§ **Record extracts**

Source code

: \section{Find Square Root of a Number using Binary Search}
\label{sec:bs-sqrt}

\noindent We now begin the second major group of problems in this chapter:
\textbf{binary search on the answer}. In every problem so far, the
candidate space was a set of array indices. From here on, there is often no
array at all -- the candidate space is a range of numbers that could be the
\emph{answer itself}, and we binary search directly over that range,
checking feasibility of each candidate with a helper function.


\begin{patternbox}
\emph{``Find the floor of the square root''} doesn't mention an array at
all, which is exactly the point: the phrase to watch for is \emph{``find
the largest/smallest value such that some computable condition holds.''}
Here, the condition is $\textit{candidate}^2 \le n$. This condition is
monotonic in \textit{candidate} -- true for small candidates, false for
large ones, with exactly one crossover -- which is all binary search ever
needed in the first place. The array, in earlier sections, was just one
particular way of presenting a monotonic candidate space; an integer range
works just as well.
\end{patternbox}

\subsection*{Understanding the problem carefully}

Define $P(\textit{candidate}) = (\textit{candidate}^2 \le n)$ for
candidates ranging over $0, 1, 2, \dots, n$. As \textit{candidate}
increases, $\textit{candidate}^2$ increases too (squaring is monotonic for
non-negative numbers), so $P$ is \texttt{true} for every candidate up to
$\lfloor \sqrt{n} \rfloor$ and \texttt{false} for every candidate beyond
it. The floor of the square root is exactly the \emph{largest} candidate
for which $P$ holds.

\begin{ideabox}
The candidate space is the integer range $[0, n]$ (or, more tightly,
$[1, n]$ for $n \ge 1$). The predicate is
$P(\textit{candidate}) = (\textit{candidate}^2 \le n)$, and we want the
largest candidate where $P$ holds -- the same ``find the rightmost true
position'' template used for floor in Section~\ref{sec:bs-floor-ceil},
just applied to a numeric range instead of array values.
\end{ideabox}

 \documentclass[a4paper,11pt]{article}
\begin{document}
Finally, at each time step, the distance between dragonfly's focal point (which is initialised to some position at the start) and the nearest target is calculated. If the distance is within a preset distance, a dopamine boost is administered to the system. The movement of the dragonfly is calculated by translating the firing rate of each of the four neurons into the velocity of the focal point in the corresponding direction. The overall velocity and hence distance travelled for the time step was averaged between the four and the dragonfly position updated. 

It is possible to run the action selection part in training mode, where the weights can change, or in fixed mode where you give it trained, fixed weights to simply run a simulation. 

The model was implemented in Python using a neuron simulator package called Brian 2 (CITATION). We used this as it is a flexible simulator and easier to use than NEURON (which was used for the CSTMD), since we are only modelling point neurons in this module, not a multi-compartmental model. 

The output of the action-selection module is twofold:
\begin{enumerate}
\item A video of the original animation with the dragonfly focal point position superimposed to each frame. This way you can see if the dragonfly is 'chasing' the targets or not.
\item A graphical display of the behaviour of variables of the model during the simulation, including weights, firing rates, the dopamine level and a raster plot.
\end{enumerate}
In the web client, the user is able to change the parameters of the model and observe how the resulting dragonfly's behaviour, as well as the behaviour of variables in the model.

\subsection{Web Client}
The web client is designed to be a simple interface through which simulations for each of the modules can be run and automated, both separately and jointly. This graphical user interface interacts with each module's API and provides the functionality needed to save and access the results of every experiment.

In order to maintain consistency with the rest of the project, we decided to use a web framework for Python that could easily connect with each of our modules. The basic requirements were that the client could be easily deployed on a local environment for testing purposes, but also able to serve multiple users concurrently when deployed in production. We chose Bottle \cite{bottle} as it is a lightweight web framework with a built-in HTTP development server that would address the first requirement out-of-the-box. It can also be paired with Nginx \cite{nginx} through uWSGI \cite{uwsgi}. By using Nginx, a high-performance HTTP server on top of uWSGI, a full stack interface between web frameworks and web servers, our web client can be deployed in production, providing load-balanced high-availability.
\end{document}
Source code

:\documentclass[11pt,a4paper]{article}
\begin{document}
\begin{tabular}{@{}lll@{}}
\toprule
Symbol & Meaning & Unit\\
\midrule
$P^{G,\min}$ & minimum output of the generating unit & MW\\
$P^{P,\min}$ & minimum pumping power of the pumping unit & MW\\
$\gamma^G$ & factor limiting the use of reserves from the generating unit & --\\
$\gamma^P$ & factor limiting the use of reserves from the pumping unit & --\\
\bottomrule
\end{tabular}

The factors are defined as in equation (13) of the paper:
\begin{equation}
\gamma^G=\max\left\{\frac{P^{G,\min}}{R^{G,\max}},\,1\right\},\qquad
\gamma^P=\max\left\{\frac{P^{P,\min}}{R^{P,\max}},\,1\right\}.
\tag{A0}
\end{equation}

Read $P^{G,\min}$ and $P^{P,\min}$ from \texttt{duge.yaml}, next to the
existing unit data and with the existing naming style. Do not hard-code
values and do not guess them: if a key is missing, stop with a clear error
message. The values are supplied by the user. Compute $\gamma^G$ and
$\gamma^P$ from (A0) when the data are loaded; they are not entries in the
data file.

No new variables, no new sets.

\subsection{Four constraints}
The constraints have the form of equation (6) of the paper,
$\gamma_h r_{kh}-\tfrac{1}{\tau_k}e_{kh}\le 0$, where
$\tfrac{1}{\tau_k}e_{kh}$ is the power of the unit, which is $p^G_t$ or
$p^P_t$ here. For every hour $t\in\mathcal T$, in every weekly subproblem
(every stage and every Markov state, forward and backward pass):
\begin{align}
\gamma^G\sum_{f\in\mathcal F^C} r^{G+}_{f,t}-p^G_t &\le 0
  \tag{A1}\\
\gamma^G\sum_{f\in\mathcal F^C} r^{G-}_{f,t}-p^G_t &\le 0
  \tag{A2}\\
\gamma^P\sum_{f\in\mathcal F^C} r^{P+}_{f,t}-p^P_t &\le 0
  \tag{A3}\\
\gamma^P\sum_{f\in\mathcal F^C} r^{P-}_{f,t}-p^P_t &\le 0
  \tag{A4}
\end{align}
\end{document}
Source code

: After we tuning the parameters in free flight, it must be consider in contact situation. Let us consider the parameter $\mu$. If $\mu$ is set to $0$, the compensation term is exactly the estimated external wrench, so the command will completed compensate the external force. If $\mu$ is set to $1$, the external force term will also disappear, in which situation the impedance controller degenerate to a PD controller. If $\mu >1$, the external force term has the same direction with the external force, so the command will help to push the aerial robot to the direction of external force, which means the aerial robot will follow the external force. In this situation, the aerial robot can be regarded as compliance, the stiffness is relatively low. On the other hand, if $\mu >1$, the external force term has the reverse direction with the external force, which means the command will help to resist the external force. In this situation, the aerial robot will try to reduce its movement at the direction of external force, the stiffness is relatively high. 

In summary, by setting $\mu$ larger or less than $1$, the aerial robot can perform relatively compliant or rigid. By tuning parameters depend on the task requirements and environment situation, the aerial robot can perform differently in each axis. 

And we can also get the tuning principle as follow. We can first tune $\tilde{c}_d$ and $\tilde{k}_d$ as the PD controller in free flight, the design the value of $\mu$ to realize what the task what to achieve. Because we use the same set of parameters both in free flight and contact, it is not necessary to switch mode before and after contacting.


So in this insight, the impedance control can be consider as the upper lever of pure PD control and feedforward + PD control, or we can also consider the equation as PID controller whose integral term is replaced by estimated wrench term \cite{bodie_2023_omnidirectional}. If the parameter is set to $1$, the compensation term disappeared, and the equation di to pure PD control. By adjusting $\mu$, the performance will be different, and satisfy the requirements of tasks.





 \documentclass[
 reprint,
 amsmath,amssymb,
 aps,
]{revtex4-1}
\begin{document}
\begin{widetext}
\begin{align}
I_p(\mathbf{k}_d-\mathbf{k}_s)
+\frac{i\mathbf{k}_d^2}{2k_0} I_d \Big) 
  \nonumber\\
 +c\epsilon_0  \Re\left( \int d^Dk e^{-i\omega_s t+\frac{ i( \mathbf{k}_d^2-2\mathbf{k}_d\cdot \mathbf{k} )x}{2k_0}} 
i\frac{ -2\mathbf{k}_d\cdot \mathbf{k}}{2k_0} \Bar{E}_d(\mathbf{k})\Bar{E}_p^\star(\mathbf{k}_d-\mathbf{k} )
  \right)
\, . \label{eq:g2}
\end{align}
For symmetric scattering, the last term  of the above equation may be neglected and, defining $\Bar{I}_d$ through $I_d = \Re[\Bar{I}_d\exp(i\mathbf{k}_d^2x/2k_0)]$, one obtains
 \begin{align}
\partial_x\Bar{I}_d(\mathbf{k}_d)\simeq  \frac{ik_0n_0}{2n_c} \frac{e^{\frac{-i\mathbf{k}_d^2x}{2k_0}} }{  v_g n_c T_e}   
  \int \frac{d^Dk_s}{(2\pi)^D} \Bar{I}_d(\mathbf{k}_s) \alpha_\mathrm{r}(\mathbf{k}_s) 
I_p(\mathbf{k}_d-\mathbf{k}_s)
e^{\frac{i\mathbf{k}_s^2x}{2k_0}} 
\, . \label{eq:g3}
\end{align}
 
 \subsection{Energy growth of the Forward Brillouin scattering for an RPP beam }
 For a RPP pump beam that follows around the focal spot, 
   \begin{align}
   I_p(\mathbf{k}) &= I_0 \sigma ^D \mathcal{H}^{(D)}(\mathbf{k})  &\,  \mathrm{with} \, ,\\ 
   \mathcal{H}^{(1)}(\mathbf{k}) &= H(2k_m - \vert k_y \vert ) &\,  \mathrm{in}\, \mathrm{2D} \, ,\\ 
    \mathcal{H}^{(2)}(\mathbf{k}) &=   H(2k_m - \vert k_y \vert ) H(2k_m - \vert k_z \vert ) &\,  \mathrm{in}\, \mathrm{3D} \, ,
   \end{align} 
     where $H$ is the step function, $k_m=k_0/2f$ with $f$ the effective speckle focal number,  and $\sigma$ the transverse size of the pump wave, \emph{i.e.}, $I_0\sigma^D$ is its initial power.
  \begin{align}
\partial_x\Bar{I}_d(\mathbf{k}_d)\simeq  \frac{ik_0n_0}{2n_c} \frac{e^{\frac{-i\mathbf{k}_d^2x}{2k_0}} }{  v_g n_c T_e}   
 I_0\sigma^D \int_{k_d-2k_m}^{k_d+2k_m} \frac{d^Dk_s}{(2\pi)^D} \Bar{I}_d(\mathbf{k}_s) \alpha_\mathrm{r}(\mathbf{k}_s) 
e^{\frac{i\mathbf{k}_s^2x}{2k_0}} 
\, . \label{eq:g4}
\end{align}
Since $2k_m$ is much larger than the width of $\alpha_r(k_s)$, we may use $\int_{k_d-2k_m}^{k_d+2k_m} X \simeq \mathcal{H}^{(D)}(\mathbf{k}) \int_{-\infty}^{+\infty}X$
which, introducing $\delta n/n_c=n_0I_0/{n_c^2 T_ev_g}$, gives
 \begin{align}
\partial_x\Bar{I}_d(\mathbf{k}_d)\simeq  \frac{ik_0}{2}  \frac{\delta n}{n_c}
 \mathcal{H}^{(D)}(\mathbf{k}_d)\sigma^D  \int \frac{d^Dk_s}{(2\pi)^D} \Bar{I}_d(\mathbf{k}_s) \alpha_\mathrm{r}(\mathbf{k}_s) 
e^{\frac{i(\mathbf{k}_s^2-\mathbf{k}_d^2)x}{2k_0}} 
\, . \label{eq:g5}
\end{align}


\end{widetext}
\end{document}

§ **Exercise description**
Find and copy each line above that includes the string "every".

§ **Task result**
\textbf{binary search on the answer}. In every problem so far, the
non-negative numbers), so $P$ is \texttt{true} for every candidate up to
$\lfloor \sqrt{n} \rfloor$ and \texttt{false} for every candidate beyond
The web client is designed to be a simple interface through which simulations for each of the modules can be run and automated, both separately and jointly. This graphical user interface interacts with each module's API and provides the functionality needed to save and access the results of every experiment.
$p^P_t$ here. For every hour $t\in\mathcal T$, in every weekly subproblem
(every stage and every Markov state, forward and backward pass):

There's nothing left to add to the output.